• TASK OBJECTIVE: In the answer, give the entries below exactly, from the first line through the line with "moves it elsewhere.", with every picture omitted.

• DATA TO USE:
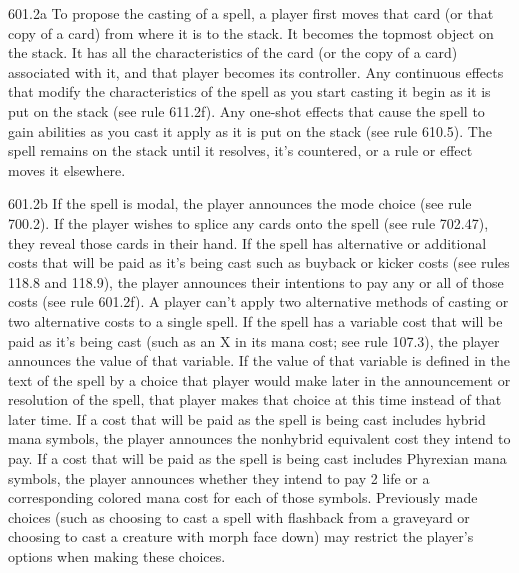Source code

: 601.2a To propose the casting of a spell, a player first moves that card (or that copy of a card) from where it is to the stack. It becomes the topmost object on the stack. It has all the characteristics of the card (or the copy of a card) associated with it, and that player becomes its controller. Any continuous effects that modify the characteristics of the spell as you start casting it begin as it is put on the stack (see rule 611.2f). Any one-shot effects that cause the spell to gain abilities as you cast it apply as it is put on the stack (see rule 610.5). The spell remains on the stack until it resolves, it’s countered, or a rule or effect moves it elsewhere.

601.2b If the spell is modal, the player announces the mode choice (see rule 700.2). If the player wishes to splice any cards onto the spell (see rule 702.47), they reveal those cards in their hand. If the spell has alternative or additional costs that will be paid as it’s being cast such as buyback or kicker costs (see rules 118.8 and 118.9), the player announces their intentions to pay any or all of those costs (see rule 601.2f). A player can’t apply two alternative methods of casting or two alternative costs to a single spell. If the spell has a variable cost that will be paid as it’s being cast (such as an {X} in its mana cost; see rule 107.3), the player announces the value of that variable. If the value of that variable is defined in the text of the spell by a choice that player would make later in the announcement or resolution of the spell, that player makes that choice at this time instead of that later time. If a cost that will be paid as the spell is being cast includes hybrid mana symbols, the player announces the nonhybrid equivalent cost they intend to pay. If a cost that will be paid as the spell is being cast includes Phyrexian mana symbols, the player announces whether they intend to pay 2 life or a corresponding colored mana cost for each of those symbols. Previously made choices (such as choosing to cast a spell with flashback from a graveyard or choosing to cast a creature with morph face down) may restrict the player’s options when making these choices.

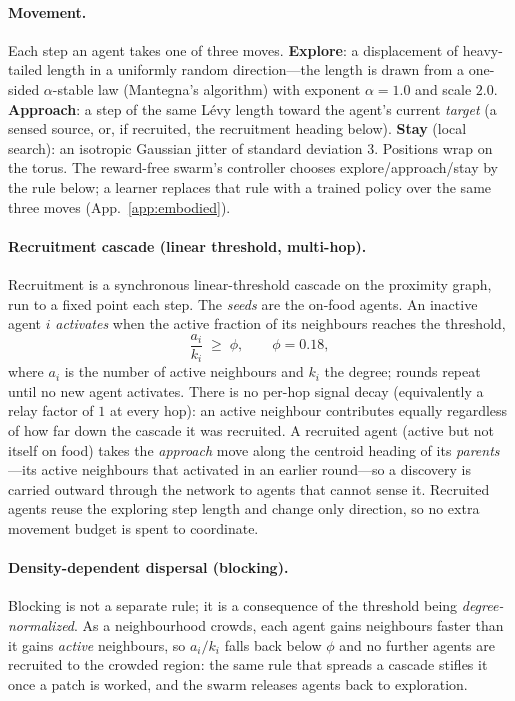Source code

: \documentclass{article}
\begin{document}
\paragraph{Movement.} Each step an agent takes one of three moves. \textbf{Explore}: a displacement of
heavy-tailed length in a uniformly random direction---the length is drawn from a one-sided $\alpha$-stable law
(Mantegna's algorithm) with exponent $\alpha{=}1.0$ and scale $2.0$. \textbf{Approach}: a step of the same
Lévy length toward the agent's current \emph{target} (a sensed source, or, if recruited, the recruitment
heading below). \textbf{Stay} (local search): an isotropic Gaussian jitter of standard deviation $3$. Positions
wrap on the torus. The reward-free swarm's controller chooses explore/approach/stay by the rule below; a
learner replaces that rule with a trained policy over the same three moves (App.~\ref{app:embodied}).

\paragraph{Recruitment cascade (linear threshold, multi-hop).} Recruitment is a synchronous linear-threshold
cascade on the proximity graph, run to a fixed point each step. The \emph{seeds} are the on-food agents. An
inactive agent $i$ \emph{activates} when the active fraction of its neighbours reaches the threshold,
\[
  \frac{a_i}{k_i}\;\ge\;\phi,\qquad \phi=0.18,
\]
where $a_i$ is the number of active neighbours and $k_i$ the degree; rounds repeat until no new agent
activates. There is no per-hop signal decay (equivalently a relay factor of $1$ at every hop): an active
neighbour contributes equally regardless of how far down the cascade it was recruited. A recruited agent (active
but not itself on food) takes the \emph{approach} move along the centroid heading of its \emph{parents}---its
active neighbours that activated in an earlier round---so a discovery is carried outward through the network to
agents that cannot sense it. Recruited agents reuse the exploring step length and change only direction, so no
extra movement budget is spent to coordinate.

\paragraph{Density-dependent dispersal (blocking).} Blocking is not a separate rule; it is a consequence of the
threshold being \emph{degree-normalized}. As a neighbourhood crowds, each agent gains neighbours faster than it
gains \emph{active} neighbours, so $a_i/k_i$ falls back below $\phi$ and no further agents are recruited to
the crowded region: the same rule that spreads a cascade stifles it once a patch is worked, and the swarm
releases agents back to exploration.
\end{document}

• FINISHED TASK:
Source code

: 601.2a To propose the casting of a spell, a player first moves that card (or that copy of a card) from where it is to the stack. It becomes the topmost object on the stack. It has all the characteristics of the card (or the copy of a card) associated with it, and that player becomes its controller. Any continuous effects that modify the characteristics of the spell as you start casting it begin as it is put on the stack (see rule 611.2f). Any one-shot effects that cause the spell to gain abilities as you cast it apply as it is put on the stack (see rule 610.5). The spell remains on the stack until it resolves, it’s countered, or a rule or effect moves it elsewhere.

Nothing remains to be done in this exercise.